Fourth of 5 of the Most Common Mistakes to Avoid When Growing Your Business
Remember the last time you heard the saying that “you need to get the right people in the right seat on the bus.” Combine that with another phrase “follow the money.” There are times when your business will be better off if you place the right people, money and resources in different places. To get the money to make those changes, something that currently exists often needs to change, be sold, or even liquidated. People may need additional training, be moved to another area, or humanely helped to join another organization.
For leaders, it’s extremely difficult to let go of anything in your business in which you have invested time, energy and money. This emotional response is one of the reasons companies do not want to re-evaluate their assets, much less sell a nostalgic part of the business. Call this the Uncle Joe’s warehouse situation. Things have changed dramatically. That warehouse (or product or customer) stopped making economic sense long ago. When times were good, substantial, sometimes growing losses, were ignored. Consider the process suggested below to look for your version of an Uncle Joe’s warehouse.

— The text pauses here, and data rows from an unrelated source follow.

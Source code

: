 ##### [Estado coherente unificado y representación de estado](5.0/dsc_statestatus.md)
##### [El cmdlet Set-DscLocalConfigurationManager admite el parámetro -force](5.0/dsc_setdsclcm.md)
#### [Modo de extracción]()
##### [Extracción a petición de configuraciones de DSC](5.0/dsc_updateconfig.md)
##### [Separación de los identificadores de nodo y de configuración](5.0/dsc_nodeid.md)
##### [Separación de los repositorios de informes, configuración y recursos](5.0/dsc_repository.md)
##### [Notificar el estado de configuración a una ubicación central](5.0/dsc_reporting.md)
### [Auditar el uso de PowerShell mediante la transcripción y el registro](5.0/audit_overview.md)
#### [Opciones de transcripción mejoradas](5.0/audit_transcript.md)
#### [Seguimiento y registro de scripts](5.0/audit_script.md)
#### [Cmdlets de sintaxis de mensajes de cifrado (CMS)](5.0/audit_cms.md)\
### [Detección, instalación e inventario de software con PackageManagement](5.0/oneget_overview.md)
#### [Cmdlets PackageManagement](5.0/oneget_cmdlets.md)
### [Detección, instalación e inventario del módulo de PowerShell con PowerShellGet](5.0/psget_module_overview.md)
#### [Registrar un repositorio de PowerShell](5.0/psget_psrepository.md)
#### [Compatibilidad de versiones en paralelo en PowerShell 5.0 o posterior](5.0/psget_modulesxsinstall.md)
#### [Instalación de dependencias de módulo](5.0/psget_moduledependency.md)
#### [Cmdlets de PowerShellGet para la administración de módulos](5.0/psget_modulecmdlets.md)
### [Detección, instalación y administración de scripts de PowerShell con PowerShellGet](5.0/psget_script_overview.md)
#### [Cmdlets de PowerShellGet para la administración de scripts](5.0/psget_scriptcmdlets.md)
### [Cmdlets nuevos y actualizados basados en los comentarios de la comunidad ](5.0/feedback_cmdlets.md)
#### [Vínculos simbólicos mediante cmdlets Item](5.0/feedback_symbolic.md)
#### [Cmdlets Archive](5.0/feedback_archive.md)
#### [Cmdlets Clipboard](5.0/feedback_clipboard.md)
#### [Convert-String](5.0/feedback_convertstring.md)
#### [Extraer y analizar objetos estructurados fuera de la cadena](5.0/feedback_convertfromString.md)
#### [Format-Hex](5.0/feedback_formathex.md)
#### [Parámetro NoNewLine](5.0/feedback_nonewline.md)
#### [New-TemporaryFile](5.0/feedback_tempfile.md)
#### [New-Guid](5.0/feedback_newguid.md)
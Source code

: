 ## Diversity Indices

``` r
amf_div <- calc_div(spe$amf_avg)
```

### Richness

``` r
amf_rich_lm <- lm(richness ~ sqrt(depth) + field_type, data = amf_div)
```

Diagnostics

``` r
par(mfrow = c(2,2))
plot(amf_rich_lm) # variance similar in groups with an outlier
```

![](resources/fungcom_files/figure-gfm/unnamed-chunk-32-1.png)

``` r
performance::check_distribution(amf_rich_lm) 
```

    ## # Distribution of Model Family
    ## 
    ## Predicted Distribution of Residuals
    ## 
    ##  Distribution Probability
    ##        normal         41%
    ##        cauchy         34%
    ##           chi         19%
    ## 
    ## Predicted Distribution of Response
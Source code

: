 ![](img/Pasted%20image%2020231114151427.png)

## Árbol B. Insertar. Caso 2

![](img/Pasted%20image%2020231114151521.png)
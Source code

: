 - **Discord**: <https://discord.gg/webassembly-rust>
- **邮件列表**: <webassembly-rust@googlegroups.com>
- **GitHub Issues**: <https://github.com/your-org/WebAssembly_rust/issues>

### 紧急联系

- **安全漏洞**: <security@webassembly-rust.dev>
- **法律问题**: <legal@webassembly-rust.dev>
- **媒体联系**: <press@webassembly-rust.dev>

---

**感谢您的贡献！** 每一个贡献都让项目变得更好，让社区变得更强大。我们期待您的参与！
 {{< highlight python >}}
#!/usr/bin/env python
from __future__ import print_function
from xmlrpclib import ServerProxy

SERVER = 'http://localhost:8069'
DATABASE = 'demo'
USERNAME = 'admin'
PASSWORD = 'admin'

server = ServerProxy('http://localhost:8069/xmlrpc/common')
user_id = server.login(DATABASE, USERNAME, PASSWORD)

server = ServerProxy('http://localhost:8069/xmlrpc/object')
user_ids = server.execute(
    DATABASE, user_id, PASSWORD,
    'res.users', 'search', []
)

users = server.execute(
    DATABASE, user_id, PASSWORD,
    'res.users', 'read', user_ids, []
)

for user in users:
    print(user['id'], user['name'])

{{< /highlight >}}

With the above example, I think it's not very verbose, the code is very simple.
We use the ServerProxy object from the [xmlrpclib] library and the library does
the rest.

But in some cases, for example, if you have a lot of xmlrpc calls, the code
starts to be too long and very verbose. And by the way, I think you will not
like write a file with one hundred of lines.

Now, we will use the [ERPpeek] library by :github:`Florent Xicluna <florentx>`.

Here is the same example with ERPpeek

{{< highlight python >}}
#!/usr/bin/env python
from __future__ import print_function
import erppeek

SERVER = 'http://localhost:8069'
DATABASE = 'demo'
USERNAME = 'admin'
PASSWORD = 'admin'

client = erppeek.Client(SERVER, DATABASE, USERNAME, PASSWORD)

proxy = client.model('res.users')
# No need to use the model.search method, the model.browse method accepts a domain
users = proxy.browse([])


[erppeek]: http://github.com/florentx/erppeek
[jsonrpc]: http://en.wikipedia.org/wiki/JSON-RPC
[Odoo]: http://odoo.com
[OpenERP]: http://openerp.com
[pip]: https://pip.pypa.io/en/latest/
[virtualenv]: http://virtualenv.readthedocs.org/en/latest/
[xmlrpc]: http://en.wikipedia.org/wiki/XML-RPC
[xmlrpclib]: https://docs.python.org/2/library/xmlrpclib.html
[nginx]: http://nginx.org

Although business is not meant to be emotional, often it can be, especially when it’s your own company that you started from scratch. Determining which assets the company needs to invest in, re-evaluating their worth and possibly selling them when their value has diminished can be a challenging endeavor. That is why you have to think logically, and make decisions about your assets based on the company’s overall well-being.
Once you open your planning to the fact that opportunity cost upsides can make it worthwhile to reallocate resources, even if doing so creates a short term accounting loss, you can create some extremely rewarding options. Start with asking yourself to answer true or false on this statement. My business has an asset it would be better off selling even at a loss to free up cash and pursue a more promising opportunity.
Once you expand this question to suggest periodically reviewing assets, procedures and even your people, it is almost impossible not to see this issue as a point to regularly revisit.
Getting started very inexpensively. When was the last time you heard the CEO, CFO, or financial department mention that the company has to keep losing money on a branch, service, or product because it can’t afford the financial loss it would have to record now to dispose the asset? Admittedly, sometimes this is due either to good intentions or a never say die attitude. I’ve witnessed this situation recurrently dealing with corporations of all sizes. Sometimes people either did not fully understand the real value of its assets, or they looked at the asset through rose-colored eyes.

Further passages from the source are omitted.